=== EXERCISE ===
Would you repeat the listing below verbatim and drop the images?

=== PROVIDED RECORDS ===
········

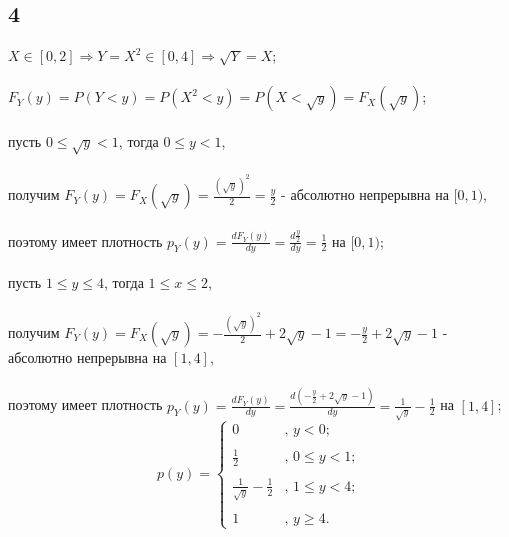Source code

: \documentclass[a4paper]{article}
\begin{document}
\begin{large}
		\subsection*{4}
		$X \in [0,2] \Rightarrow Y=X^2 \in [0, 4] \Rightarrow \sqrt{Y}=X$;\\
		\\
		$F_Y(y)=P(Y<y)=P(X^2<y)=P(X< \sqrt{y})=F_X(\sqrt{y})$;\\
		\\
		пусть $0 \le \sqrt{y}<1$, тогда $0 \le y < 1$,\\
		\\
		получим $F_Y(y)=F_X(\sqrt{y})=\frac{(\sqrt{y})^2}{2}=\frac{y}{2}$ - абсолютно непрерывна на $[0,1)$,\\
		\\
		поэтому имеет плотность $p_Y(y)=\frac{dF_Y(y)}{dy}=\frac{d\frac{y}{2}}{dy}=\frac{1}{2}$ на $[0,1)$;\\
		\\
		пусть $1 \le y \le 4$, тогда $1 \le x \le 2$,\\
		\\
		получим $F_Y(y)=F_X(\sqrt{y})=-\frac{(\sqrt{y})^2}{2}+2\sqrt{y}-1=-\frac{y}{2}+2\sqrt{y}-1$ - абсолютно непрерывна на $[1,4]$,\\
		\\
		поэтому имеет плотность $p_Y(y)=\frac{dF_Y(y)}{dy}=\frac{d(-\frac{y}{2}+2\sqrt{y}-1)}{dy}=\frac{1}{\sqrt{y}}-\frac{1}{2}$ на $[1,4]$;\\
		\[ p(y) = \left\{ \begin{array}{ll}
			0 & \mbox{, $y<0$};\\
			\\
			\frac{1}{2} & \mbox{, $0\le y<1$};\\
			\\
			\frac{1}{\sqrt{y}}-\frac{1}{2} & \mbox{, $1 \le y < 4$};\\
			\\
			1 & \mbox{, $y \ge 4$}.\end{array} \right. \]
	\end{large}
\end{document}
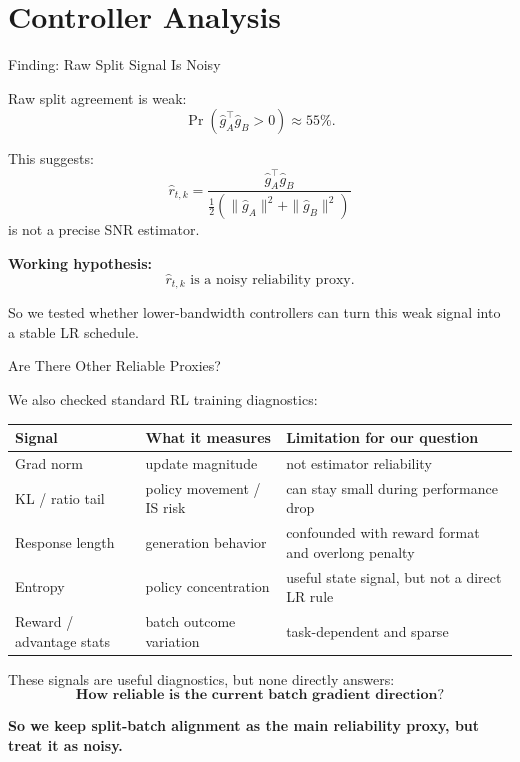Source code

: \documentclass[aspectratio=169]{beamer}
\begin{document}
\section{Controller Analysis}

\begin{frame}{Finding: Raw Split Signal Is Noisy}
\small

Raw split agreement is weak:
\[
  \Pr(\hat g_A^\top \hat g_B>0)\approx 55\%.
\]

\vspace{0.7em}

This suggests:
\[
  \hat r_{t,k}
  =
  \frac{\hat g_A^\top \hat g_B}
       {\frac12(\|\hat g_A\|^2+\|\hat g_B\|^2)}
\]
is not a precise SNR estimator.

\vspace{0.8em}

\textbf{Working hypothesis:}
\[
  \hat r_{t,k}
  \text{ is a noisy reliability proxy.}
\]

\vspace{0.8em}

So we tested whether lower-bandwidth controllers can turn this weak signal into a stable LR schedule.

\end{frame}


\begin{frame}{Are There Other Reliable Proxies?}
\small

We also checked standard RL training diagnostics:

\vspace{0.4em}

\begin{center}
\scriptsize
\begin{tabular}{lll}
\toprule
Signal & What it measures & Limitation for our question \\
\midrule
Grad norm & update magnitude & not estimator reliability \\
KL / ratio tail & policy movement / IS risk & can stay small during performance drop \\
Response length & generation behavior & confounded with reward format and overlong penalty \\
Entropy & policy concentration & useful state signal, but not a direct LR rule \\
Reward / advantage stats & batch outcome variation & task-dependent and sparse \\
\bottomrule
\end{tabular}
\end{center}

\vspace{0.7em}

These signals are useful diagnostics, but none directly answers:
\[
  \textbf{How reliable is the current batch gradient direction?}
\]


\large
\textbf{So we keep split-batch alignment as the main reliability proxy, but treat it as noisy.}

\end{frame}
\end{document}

········

=== WORKED SOLUTION ===
Source code

: \documentclass[a4paper]{article}
\begin{document}
\begin{large}
		\subsection*{4}
		$X \in [0,2] \Rightarrow Y=X^2 \in [0, 4] \Rightarrow \sqrt{Y}=X$;\\
		\\
		$F_Y(y)=P(Y<y)=P(X^2<y)=P(X< \sqrt{y})=F_X(\sqrt{y})$;\\
		\\
		пусть $0 \le \sqrt{y}<1$, тогда $0 \le y < 1$,\\
		\\
		получим $F_Y(y)=F_X(\sqrt{y})=\frac{(\sqrt{y})^2}{2}=\frac{y}{2}$ - абсолютно непрерывна на $[0,1)$,\\
		\\
		поэтому имеет плотность $p_Y(y)=\frac{dF_Y(y)}{dy}=\frac{d\frac{y}{2}}{dy}=\frac{1}{2}$ на $[0,1)$;\\
		\\
		пусть $1 \le y \le 4$, тогда $1 \le x \le 2$,\\
		\\
		получим $F_Y(y)=F_X(\sqrt{y})=-\frac{(\sqrt{y})^2}{2}+2\sqrt{y}-1=-\frac{y}{2}+2\sqrt{y}-1$ - абсолютно непрерывна на $[1,4]$,\\
		\\
		поэтому имеет плотность $p_Y(y)=\frac{dF_Y(y)}{dy}=\frac{d(-\frac{y}{2}+2\sqrt{y}-1)}{dy}=\frac{1}{\sqrt{y}}-\frac{1}{2}$ на $[1,4]$;\\
		\[ p(y) = \left\{ \begin{array}{ll}
			0 & \mbox{, $y<0$};\\
			\\
			\frac{1}{2} & \mbox{, $0\le y<1$};\\
			\\
			\frac{1}{\sqrt{y}}-\frac{1}{2} & \mbox{, $1 \le y < 4$};\\
			\\
			1 & \mbox{, $y \ge 4$}.\end{array} \right. \]
	\end{large}
\end{document}
Source code

: \documentclass[aspectratio=169]{beamer}
\begin{document}
\section{Controller Analysis}

\begin{frame}{Finding: Raw Split Signal Is Noisy}
\small

Raw split agreement is weak:
\[
  \Pr(\hat g_A^\top \hat g_B>0)\approx 55\%.
\]

\vspace{0.7em}

This suggests:
\[
  \hat r_{t,k}
  =
  \frac{\hat g_A^\top \hat g_B}
       {\frac12(\|\hat g_A\|^2+\|\hat g_B\|^2)}
\]
is not a precise SNR estimator.

\vspace{0.8em}

\textbf{Working hypothesis:}
\[
  \hat r_{t,k}
  \text{ is a noisy reliability proxy.}
\]

\vspace{0.8em}

So we tested whether lower-bandwidth controllers can turn this weak signal into a stable LR schedule.

\end{frame}


\begin{frame}{Are There Other Reliable Proxies?}
\small

We also checked standard RL training diagnostics:

\vspace{0.4em}

\begin{center}
\scriptsize
\begin{tabular}{lll}
\toprule
Signal & What it measures & Limitation for our question \\
\midrule
Grad norm & update magnitude & not estimator reliability \\
KL / ratio tail & policy movement / IS risk & can stay small during performance drop \\
Response length & generation behavior & confounded with reward format and overlong penalty \\
Entropy & policy concentration & useful state signal, but not a direct LR rule \\
Reward / advantage stats & batch outcome variation & task-dependent and sparse \\
\bottomrule
\end{tabular}
\end{center}

\vspace{0.7em}

These signals are useful diagnostics, but none directly answers:
\[
  \textbf{How reliable is the current batch gradient direction?}
\]


\large
\textbf{So we keep split-batch alignment as the main reliability proxy, but treat it as noisy.}

\end{frame}
\end{document}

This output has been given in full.